Each episode of Arjuna attempts to highlight a particular aspect of mankind’s complacency in the face of environmental breakdown. From the imminent collapse of a nuclear powerplant, instigated by the Raaja, through to the toxic waste surrounding a lush forest, Juna certainly has her hands full. Don’t be discouraged by the environmental slant to the series; there’s a lot of puzzling questions just waiting to be answered, and the story is shaping up to be rather unique. Just who is Chris and what are the motivations of the group called S.E.E.D? Where did the Raaja originate? How will Juna fight the Raaja without the use of force? In the meantime, Juna keeps us entertained with some lovely battle sequences and a fancy power suit transformation. Combine this with glorious visuals and a wonderful soundtrack, and Arjuna is shaping up to be a memorable experience.

Arjuna, Volume 1: Rebirth

The 1.78:1 visuals in Arjuna are a complimentary blend of CG animation and gorgeous traditional cell animation. The camera choreography is exceptional; the third-dimension attributed to the CG work brings out the wonderful detail that has gone into the series. I found the scenes incorporating the CG helicopter particularly attractive, as are the scenes where Juna finds herself wandering aimlessly through the forest. It’s all very polished. The Raaja are reminiscent of the Final Fantasy worm-like baddies, but this doesn’t detract from their imposing presence. Perhaps the only niggle I have is with the 3D’ish robot that comes to the rescue of Juna on several occasions. To me it appeared a little corny and out of place (perhaps it will be explained in later episodes?), although we’ve all been spoiled by the ultra-modern mecha designs of Neon Genesis and the like. You’ll often find yourself wondering where the traiditonal cell work stops and the CG composits begin - this is definitely a good thing, as neither is overworked and both serve to complement each other. To top it all off, I found no hint of transfer abnormalities in multiple viewings, just bold colours and well defined imagery.

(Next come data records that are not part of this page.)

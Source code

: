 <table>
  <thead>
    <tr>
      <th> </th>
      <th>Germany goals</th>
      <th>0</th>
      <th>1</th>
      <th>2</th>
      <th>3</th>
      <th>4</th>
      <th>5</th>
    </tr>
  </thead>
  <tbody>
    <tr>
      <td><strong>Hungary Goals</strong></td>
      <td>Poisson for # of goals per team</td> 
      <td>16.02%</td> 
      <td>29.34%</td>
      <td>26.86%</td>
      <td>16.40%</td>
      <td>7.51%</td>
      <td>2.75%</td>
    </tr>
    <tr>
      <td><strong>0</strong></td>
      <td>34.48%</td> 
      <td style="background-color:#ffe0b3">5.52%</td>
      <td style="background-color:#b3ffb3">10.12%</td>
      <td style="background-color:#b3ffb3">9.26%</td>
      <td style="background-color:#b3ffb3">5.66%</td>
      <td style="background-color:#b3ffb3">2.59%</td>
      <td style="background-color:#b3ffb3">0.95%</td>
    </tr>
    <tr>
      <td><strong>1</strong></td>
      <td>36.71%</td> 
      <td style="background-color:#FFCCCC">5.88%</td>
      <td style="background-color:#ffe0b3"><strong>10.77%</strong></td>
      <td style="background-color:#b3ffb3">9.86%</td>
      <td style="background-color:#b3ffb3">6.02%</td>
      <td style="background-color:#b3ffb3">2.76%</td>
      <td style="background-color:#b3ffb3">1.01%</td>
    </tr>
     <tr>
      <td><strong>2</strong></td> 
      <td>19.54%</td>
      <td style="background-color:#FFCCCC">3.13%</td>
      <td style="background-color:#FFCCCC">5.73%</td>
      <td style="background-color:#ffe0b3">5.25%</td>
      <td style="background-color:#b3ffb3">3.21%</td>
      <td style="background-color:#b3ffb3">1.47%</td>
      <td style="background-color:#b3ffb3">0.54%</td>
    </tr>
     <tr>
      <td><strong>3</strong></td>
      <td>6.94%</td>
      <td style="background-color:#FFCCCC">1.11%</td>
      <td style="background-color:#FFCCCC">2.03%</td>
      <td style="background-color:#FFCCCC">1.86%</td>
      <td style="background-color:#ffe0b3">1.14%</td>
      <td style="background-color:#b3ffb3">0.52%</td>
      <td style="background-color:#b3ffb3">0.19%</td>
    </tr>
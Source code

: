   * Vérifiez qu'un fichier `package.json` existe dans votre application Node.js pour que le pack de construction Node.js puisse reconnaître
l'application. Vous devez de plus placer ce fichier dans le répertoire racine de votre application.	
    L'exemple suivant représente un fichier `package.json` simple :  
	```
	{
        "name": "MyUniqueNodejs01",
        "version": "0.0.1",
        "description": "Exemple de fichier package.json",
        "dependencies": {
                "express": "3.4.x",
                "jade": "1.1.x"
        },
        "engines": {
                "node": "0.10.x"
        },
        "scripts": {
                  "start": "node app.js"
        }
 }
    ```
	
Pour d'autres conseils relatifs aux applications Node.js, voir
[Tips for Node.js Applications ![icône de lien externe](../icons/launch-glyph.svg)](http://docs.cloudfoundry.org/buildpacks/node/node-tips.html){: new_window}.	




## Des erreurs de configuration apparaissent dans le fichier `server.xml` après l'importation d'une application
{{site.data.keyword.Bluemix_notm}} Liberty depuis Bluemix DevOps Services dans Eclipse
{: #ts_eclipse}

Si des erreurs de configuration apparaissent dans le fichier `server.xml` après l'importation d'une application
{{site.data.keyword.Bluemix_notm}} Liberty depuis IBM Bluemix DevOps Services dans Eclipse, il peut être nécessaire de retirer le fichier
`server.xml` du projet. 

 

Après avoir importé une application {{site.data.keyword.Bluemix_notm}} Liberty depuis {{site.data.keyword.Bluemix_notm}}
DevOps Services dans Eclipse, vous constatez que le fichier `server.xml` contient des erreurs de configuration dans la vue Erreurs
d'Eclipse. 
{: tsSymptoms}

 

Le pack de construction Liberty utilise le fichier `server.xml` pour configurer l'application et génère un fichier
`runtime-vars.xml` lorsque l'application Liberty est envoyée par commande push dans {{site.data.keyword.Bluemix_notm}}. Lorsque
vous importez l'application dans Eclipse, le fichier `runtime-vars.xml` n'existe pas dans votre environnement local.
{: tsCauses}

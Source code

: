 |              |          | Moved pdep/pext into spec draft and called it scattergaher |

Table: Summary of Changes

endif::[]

The audio sound track is stunning. There’s simply no other way to describe it. The ambient track played on the menu screen sets the mood for the series perfectly. Yoko Kanno has imbued Arjuna with an otherworldly texture; the music gave me many-a-tingle (the music that complements the scene in which Juna and her boyfriend Tokio take a motorcycle around the mountains, camera panning away, is evidence of this wonderful effect). I don’t often find myself caught out by exceptional positional sound effects (I’m referring to the opening scene, where we hear the sharp twang of an arrow being shot, just before Juna rather awkwardly attempts to fire off her own arrow). The 5.1 audio tracks for both the Japanese and English dialogue are fantastic; the English track is more than adequate and is handy when you’re watching for a second time to concentrate on the visuals.

Arjuna, Volume 1: Rebirth

Nothing too noteworthy here except for the inclusion of an Arjuna Karaoke sequence which you and your buddies can sing along to. What you have is your standard assortment of character artwork, episode previews, TV spots, and the expected bundle of Madman previews, including Spirited Away, Tenchi Muyo, Jubei Can, .hack//SIGN, Geneshaft,  and FLCL.

Arjuna is a wonderful combination of intriguing story, superb visuals and a moving soundtrack. A young girl’s plight to save mankind is explored with originality and commendable attention to detail, and I’m anxiously anticipating the direction the series is heading. There’s something in here for everyone, and it’s a recommended addition to any anime library.